Playing games with you

This type of fun

It makes me blue


O silêncio na pequena casa de poucos cômodos era palpável. Até mesmo a respiração dos dois habitantes da mesma parecia estar em suspensão. Um contraste gigante com os gritos e portas batendo de poucos minutos antes. A mobília ainda estava espalhada, o sofá empurrado para o lado, a poltrona com as costas pressionadas contra a parede, o chão de madeira marcando a trajetória furiosa que essa fez. Uma televisão foi ligada na casa do vizinho, fazendo tudo naquele ambiente soar ainda mais quieto e agressivo. Na bancada da cozinha, Julie inspirava fundo.

Sua cortina de cabelos castanhos grudava nas suas bochechas. A mistura de lágrimas e suor bagunçava sua fisionomia junto com os próprios fios. As mãos estavam espalmadas sobre o esguio balcão de mármore preto, o que fazia sua pele alva ainda mais evidente. Parada ali, em pé, parecia ter corrido uma maratona e que estava a se recuperar da mesma.

Mas, afinal, quem poderia dizer que não era assim?
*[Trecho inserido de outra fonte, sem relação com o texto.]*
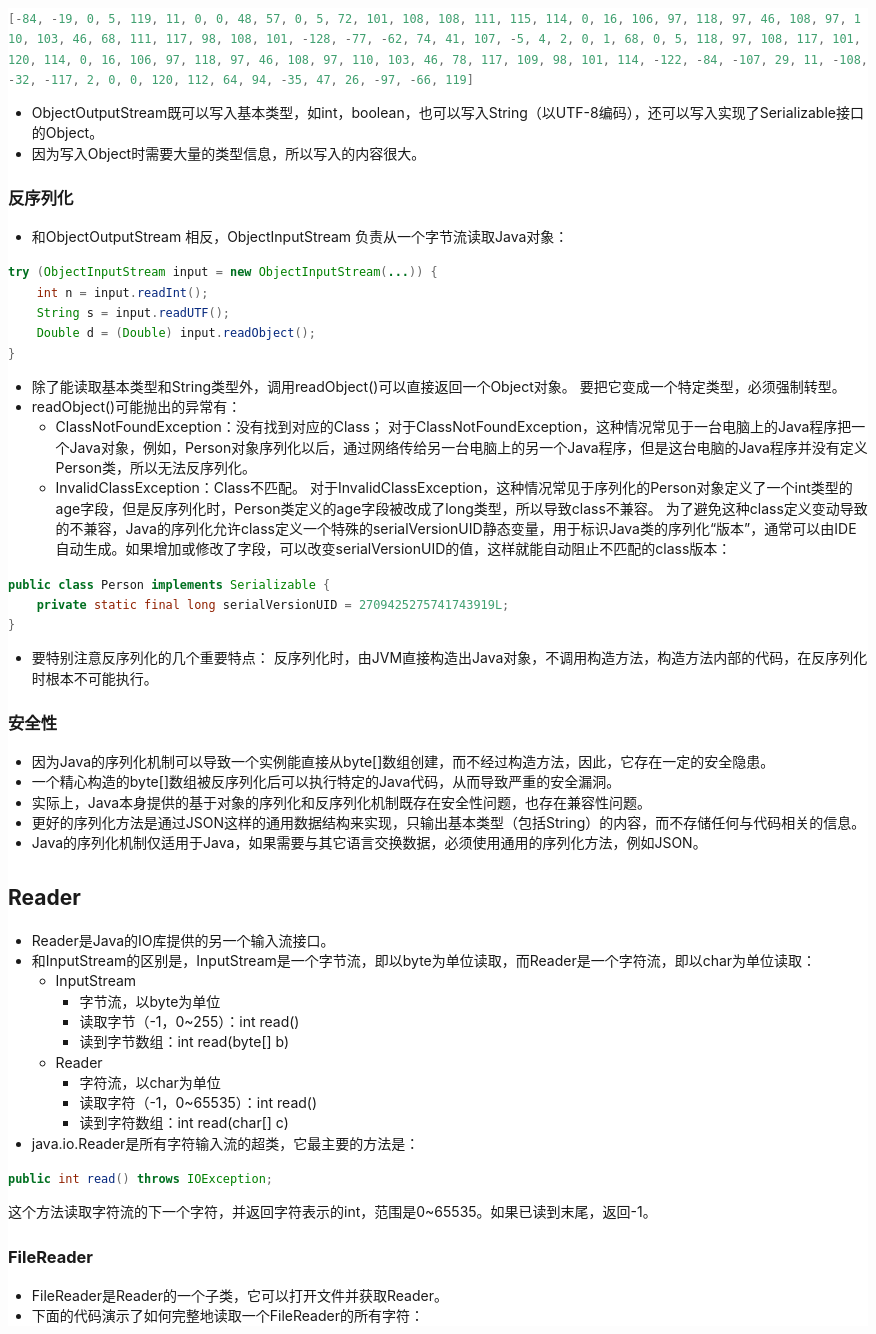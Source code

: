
 ```java
[-84, -19, 0, 5, 119, 11, 0, 0, 48, 57, 0, 5, 72, 101, 108, 108, 111, 115, 114, 0, 16, 106, 97, 118, 97, 46, 108, 97, 110, 103, 46, 68, 111, 117, 98, 108, 101, -128, -77, -62, 74, 41, 107, -5, 4, 2, 0, 1, 68, 0, 5, 118, 97, 108, 117, 101, 120, 114, 0, 16, 106, 97, 118, 97, 46, 108, 97, 110, 103, 46, 78, 117, 109, 98, 101, 114, -122, -84, -107, 29, 11, -108, -32, -117, 2, 0, 0, 120, 112, 64, 94, -35, 47, 26, -97, -66, 119] 
```
* ObjectOutputStream既可以写入基本类型，如int，boolean，也可以写入String（以UTF-8编码），还可以写入实现了Serializable接口的Object。
* 因为写入Object时需要大量的类型信息，所以写入的内容很大。
### 反序列化
* 和ObjectOutputStream 相反，ObjectInputStream 负责从一个字节流读取Java对象：
```java
try (ObjectInputStream input = new ObjectInputStream(...)) {
    int n = input.readInt();
    String s = input.readUTF();
    Double d = (Double) input.readObject();
}
```
* 除了能读取基本类型和String类型外，调用readObject()可以直接返回一个Object对象。
要把它变成一个特定类型，必须强制转型。
* readObject()可能抛出的异常有：
	* 	ClassNotFoundException：没有找到对应的Class；
	对于ClassNotFoundException，这种情况常见于一台电脑上的Java程序把一个Java对象，例如，Person对象序列化以后，通过网络传给另一台电脑上的另一个Java程序，但是这台电脑的Java程序并没有定义Person类，所以无法反序列化。
	* 	InvalidClassException：Class不匹配。
	对于InvalidClassException，这种情况常见于序列化的Person对象定义了一个int类型的age字段，但是反序列化时，Person类定义的age字段被改成了long类型，所以导致class不兼容。
	为了避免这种class定义变动导致的不兼容，Java的序列化允许class定义一个特殊的serialVersionUID静态变量，用于标识Java类的序列化“版本”，通常可以由IDE自动生成。如果增加或修改了字段，可以改变serialVersionUID的值，这样就能自动阻止不匹配的class版本：
```java
public class Person implements Serializable {
    private static final long serialVersionUID = 2709425275741743919L;
}
```
* 要特别注意反序列化的几个重要特点：
反序列化时，由JVM直接构造出Java对象，不调用构造方法，构造方法内部的代码，在反序列化时根本不可能执行。
### 安全性
* 因为Java的序列化机制可以导致一个实例能直接从byte[]数组创建，而不经过构造方法，因此，它存在一定的安全隐患。
* 一个精心构造的byte[]数组被反序列化后可以执行特定的Java代码，从而导致严重的安全漏洞。
* 实际上，Java本身提供的基于对象的序列化和反序列化机制既存在安全性问题，也存在兼容性问题。
* 更好的序列化方法是通过JSON这样的通用数据结构来实现，只输出基本类型（包括String）的内容，而不存储任何与代码相关的信息。
* Java的序列化机制仅适用于Java，如果需要与其它语言交换数据，必须使用通用的序列化方法，例如JSON。
## Reader
* Reader是Java的IO库提供的另一个输入流接口。
* 和InputStream的区别是，InputStream是一个字节流，即以byte为单位读取，而Reader是一个字符流，即以char为单位读取：
	* InputStream
		* 字节流，以byte为单位
		* 读取字节（-1，0~255）：int read()
		* 读到字节数组：int read(byte[] b)
	* Reader
		* 字符流，以char为单位 
		* 读取字符（-1，0~65535）：int read()
		* 读到字符数组：int read(char[] c)
* java.io.Reader是所有字符输入流的超类，它最主要的方法是：
```java
public int read() throws IOException;
```
这个方法读取字符流的下一个字符，并返回字符表示的int，范围是0~65535。如果已读到末尾，返回-1。
### FileReader
* FileReader是Reader的一个子类，它可以打开文件并获取Reader。
* 下面的代码演示了如何完整地读取一个FileReader的所有字符：
```java
```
Havia um tremor, dos mais discretos, na ponta de seus dedos. Não era o frio; o termostato estava ajustado de uma forma que a temperatura ambiente não a permitiria nem suar nem sentir suas extremidades gelando. Era a adrenalina, a emoção, a conclusão. Até mesmo as células de seu corpo sabiam que a hora havia chegado.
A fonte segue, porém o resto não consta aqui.